→ **Records from a collection**:
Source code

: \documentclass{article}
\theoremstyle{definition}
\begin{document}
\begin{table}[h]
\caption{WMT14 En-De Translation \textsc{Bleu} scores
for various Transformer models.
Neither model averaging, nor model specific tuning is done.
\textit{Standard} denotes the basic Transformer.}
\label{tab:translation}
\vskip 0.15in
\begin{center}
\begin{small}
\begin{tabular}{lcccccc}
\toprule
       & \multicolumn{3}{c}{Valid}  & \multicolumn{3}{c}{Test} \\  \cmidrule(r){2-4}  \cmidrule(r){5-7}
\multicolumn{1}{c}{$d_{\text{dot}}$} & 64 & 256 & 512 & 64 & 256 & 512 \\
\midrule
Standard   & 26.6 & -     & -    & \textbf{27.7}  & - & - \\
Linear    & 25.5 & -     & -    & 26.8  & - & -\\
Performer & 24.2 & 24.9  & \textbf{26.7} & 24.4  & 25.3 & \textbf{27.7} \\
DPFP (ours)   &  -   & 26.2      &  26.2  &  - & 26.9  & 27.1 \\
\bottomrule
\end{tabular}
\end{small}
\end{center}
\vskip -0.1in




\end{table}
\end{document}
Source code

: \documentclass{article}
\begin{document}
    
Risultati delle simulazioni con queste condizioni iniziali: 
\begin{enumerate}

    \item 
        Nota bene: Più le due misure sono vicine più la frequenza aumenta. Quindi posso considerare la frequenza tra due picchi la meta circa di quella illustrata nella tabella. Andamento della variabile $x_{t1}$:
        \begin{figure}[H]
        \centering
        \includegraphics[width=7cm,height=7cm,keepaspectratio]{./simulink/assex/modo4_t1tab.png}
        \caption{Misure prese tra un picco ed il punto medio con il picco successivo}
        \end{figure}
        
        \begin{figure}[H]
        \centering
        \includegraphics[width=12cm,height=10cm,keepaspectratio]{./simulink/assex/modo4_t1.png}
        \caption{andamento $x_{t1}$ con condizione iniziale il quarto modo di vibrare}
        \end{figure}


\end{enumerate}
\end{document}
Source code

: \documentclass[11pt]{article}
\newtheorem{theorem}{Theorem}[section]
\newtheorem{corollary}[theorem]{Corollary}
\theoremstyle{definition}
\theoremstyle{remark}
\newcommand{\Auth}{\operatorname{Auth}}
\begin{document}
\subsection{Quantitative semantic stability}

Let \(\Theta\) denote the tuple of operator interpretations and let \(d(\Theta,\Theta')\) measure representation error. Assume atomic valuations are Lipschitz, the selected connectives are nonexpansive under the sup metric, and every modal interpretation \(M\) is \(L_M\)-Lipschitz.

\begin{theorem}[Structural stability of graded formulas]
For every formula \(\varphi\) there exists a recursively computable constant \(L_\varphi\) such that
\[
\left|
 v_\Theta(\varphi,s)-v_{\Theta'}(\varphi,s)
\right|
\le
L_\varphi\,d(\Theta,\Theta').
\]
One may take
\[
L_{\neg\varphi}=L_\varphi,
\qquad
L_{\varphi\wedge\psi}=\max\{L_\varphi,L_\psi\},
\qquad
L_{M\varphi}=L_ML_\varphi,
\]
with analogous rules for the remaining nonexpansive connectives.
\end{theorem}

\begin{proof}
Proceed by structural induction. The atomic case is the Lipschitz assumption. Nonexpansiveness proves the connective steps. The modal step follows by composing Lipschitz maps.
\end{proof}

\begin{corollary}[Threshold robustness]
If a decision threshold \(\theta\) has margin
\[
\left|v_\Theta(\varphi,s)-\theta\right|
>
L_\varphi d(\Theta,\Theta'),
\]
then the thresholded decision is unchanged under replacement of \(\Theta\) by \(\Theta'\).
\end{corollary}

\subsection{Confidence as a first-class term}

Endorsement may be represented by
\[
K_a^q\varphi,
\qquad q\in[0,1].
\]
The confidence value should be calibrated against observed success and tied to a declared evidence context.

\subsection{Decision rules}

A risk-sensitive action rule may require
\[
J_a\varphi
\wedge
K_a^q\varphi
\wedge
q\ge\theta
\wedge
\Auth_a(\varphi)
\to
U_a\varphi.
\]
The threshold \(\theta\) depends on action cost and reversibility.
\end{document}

→ **WORK REQUEST**: Return, exactly as they stand, the lines from the start of the records above through the line with "Neither model averaging, nor", both ends included, and no other lines.

→ **RESPONSE AREA**:
Source code

: \documentclass{article}
\theoremstyle{definition}
\begin{document}
\begin{table}[h]
\caption{WMT14 En-De Translation \textsc{Bleu} scores
for various Transformer models.
Neither model averaging, nor model specific tuning is done.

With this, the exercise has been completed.